Photo by M. Henry


With a patented blast of stompbox-laden sturm und twang guitar, greazy organ, blowzy sax, slobbering harmonica, wordless vocals and a party vibe that only comes in screw-top bottles, the Fleshtones returneth with Do You Swing?, the NYC quartet’s 12th studio album since they first brought their “getting down needs no justification” mantra to 45 rpm vinyl lo these 25 years ago.


Much like their kissin’ cousins the Cramps, the Fleshtones have reveled in their roles as America’s foremost trash compactors for so long — a trio of mind-bending early-’80s albums for I.R.S. coupled with front man Peter Zaremba’s 1984–87 stint as the original host for MTV’s The Cutting Edge, for starters — that they’ve been christened “garage fathers” of the musical sensation that’s been threatening to sweep the nation ever since “three’s a trend” journalists got slapped upside the head by the Strokes, the White Stripes, the Hives and blah blah blah …


Speaking for co-founding members guitarist Keith Streng, drummer Bill Milhizer and — since ’92 — bassist Ken Fox, Zaremba remains rather sanguine about the Fleshtones’ current éminence grise status: “On one hand, it makes me feel slightly vindicated after almost 30 years of people asking us, ‘Why do you even bother doing this?’ On the other — to paraphrase Leo Gorcey — ‘I wouldn’t mind a piece of that action.’


“But I’ve always said the Fleshtones are a band that no movement can help. The English have never gotten us — maybe ’cause we’re too quintessentially American — and that’s sort of hurt us in this country. They’re always saying, ‘That doesn’t respect the Standells!’ But if you ever met the Standells, you’d know not to respect them anyway.” Zaremba laughs.

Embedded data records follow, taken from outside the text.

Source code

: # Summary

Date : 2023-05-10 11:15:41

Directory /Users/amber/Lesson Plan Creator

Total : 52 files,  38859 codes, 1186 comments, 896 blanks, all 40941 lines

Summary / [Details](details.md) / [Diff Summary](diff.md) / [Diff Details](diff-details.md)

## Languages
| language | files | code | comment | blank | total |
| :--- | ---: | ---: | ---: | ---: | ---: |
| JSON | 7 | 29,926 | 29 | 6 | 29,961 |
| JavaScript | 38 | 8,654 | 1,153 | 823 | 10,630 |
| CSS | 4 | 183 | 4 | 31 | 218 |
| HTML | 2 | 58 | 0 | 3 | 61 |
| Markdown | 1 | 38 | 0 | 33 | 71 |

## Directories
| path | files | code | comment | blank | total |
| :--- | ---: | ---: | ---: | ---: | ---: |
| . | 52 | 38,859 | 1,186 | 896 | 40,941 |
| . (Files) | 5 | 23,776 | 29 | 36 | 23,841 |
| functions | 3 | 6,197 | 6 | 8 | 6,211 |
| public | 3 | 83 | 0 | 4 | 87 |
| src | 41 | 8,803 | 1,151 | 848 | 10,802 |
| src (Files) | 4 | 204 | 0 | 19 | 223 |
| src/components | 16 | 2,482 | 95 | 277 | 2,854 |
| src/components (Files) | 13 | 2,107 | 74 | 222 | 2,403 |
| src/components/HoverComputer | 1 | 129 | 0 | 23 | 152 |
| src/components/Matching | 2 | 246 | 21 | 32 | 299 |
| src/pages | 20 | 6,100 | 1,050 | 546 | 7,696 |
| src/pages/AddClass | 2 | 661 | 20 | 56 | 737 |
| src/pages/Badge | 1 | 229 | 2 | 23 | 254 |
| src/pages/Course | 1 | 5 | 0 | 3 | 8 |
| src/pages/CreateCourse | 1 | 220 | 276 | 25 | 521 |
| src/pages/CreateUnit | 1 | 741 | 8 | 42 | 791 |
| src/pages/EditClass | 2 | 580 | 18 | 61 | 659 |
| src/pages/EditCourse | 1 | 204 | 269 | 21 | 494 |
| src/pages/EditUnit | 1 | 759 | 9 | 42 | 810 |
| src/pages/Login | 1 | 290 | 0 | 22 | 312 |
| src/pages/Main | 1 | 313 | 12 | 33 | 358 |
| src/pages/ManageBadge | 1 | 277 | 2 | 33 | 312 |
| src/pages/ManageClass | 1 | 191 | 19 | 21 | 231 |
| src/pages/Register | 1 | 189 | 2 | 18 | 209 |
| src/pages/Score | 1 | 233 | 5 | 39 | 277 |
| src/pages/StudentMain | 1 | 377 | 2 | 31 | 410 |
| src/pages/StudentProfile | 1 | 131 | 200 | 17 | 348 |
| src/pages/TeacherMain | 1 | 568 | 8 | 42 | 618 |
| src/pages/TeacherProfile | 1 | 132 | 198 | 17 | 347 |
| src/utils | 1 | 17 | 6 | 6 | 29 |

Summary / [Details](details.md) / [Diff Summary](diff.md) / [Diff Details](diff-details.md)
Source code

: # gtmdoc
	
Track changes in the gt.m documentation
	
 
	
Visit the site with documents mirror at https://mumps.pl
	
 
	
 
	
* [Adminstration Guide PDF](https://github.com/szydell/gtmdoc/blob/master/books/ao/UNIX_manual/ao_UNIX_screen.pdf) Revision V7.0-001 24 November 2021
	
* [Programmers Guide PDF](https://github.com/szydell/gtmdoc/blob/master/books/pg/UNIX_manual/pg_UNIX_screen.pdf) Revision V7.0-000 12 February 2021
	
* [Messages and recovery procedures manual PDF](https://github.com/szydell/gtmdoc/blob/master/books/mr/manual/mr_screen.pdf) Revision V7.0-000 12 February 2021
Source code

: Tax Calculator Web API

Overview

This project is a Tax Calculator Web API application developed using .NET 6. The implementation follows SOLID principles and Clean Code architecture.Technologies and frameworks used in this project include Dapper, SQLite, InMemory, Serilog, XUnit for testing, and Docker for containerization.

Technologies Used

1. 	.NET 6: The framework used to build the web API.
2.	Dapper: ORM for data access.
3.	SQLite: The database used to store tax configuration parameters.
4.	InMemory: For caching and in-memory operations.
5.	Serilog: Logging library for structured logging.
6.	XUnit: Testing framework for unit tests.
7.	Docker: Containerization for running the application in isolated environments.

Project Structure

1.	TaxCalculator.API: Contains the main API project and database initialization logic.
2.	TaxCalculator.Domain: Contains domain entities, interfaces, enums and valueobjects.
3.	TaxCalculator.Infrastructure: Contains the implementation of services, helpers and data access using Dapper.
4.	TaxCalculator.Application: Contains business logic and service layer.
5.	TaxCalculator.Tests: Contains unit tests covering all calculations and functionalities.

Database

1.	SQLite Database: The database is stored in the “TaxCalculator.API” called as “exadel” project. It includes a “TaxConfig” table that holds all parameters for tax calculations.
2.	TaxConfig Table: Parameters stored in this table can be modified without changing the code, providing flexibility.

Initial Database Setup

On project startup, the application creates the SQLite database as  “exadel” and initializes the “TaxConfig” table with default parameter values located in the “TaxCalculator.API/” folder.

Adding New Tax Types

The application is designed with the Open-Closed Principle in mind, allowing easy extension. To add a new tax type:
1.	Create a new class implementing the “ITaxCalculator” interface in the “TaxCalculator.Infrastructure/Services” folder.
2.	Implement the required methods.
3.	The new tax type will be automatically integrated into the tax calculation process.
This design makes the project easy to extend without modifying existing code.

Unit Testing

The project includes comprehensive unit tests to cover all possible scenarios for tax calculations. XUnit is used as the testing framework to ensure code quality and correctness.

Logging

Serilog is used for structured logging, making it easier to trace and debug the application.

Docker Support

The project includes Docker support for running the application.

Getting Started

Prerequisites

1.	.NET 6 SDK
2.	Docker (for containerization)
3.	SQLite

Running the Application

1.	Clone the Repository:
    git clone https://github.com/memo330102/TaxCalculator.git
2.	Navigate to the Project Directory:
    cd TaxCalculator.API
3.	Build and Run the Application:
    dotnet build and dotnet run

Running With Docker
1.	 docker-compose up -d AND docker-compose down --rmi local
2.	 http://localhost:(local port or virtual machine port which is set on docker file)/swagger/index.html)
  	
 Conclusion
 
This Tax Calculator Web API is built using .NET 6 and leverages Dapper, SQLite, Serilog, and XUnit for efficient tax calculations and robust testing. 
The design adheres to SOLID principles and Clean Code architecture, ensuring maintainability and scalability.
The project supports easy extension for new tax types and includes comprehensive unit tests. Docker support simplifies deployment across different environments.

“And we’ve always avoided those typical Nuggets-type things like ‘Dirty Water’ or ‘Wooly Bully,’ ’cause those songs are total statements and you’re only going to do a crummy version. There’s a quote from Jorge Luis Borges — ‘Both copulation and mirrors are abominations because they multiply mankind’ — and when it comes to music, it’s the same thing.”


Yet the Fleshtones have always spiked their albums with not-quite-faithful renditions of hopeless obscurities or radical revamps of rock standards, and Do You Swing? continues this tradition in the form of the Coastliners’ mid-’60s frat-rocker “Alright” and Led Zeppelin’s “Communication Breakdown,” respectively.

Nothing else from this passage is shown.